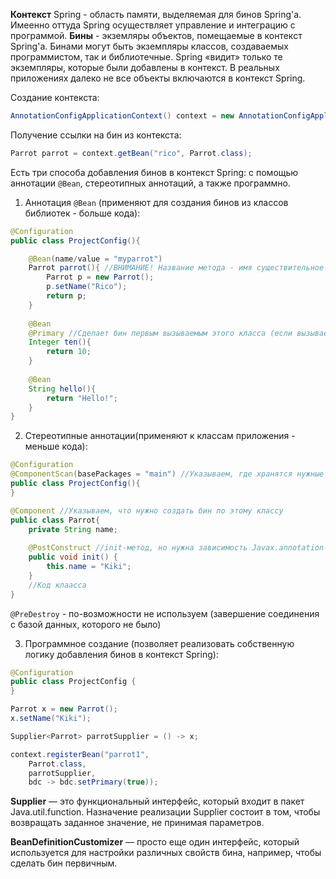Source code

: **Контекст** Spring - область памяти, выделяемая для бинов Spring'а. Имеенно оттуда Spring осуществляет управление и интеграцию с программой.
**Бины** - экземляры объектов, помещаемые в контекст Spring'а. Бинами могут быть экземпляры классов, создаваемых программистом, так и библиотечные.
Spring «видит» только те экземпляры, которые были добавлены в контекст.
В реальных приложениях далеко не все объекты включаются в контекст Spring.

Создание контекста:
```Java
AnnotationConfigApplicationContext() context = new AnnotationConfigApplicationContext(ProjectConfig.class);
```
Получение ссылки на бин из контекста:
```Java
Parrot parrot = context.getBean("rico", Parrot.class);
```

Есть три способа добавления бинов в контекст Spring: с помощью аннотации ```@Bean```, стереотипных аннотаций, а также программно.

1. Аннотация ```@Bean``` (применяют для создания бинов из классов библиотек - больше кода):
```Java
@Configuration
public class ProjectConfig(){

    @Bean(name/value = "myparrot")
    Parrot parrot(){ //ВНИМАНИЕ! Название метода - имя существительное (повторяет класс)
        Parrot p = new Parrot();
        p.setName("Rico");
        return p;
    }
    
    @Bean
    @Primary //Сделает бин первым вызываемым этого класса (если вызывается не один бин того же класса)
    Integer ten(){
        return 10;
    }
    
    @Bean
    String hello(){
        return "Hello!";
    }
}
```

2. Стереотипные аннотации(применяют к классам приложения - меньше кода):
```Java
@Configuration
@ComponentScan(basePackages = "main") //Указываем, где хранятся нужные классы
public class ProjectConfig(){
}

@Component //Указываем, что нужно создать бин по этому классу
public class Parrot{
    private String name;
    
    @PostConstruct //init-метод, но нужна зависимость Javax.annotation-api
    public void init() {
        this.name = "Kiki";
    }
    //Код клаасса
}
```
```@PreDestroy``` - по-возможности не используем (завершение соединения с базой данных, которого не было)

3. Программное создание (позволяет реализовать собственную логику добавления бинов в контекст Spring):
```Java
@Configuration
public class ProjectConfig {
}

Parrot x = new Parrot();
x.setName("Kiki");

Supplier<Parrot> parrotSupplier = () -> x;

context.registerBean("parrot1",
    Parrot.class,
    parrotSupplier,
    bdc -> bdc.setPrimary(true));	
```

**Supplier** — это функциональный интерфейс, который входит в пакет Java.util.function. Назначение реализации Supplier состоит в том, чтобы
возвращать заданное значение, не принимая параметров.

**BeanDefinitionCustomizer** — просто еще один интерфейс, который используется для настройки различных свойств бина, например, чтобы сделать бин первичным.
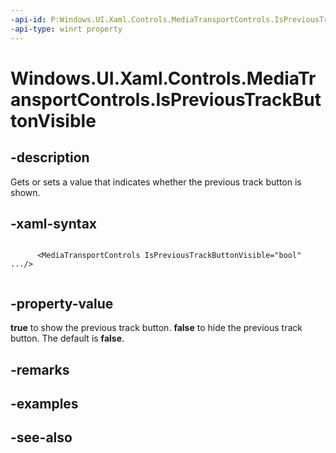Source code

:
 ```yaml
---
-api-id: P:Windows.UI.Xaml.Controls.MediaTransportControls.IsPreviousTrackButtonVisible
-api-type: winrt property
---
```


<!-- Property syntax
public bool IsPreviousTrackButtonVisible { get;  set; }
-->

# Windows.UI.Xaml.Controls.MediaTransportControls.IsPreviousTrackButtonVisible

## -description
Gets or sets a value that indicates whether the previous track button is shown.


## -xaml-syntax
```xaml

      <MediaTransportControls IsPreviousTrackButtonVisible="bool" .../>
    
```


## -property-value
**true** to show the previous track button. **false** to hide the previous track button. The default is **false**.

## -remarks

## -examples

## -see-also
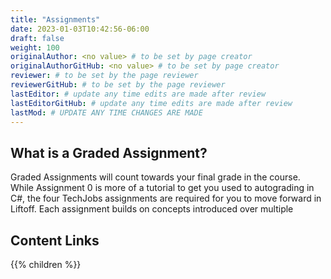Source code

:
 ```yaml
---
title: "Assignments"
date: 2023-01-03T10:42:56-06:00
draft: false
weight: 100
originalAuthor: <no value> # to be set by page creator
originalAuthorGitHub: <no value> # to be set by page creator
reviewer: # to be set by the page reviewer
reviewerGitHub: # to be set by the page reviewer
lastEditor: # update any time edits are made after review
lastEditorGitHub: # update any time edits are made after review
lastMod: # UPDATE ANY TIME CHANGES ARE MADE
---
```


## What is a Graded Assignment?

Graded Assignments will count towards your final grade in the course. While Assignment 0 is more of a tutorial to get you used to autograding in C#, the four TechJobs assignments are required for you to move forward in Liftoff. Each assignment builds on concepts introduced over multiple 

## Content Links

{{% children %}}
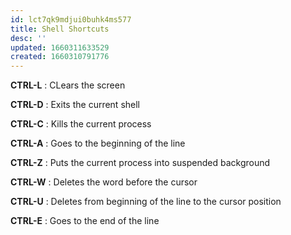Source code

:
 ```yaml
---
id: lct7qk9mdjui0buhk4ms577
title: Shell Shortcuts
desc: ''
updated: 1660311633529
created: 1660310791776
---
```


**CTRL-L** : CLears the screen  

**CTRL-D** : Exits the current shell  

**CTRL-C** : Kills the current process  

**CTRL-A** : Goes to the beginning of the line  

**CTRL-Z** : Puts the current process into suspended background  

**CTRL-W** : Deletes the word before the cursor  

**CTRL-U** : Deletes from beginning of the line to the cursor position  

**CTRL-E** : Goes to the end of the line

- Exercise goal:
Only the lines containing "Указываем" are needed; pull them out of the listing.

- Result of this task:
@ComponentScan(basePackages = "main") //Указываем, где хранятся нужные классы
@Component //Указываем, что нужно создать бин по этому классу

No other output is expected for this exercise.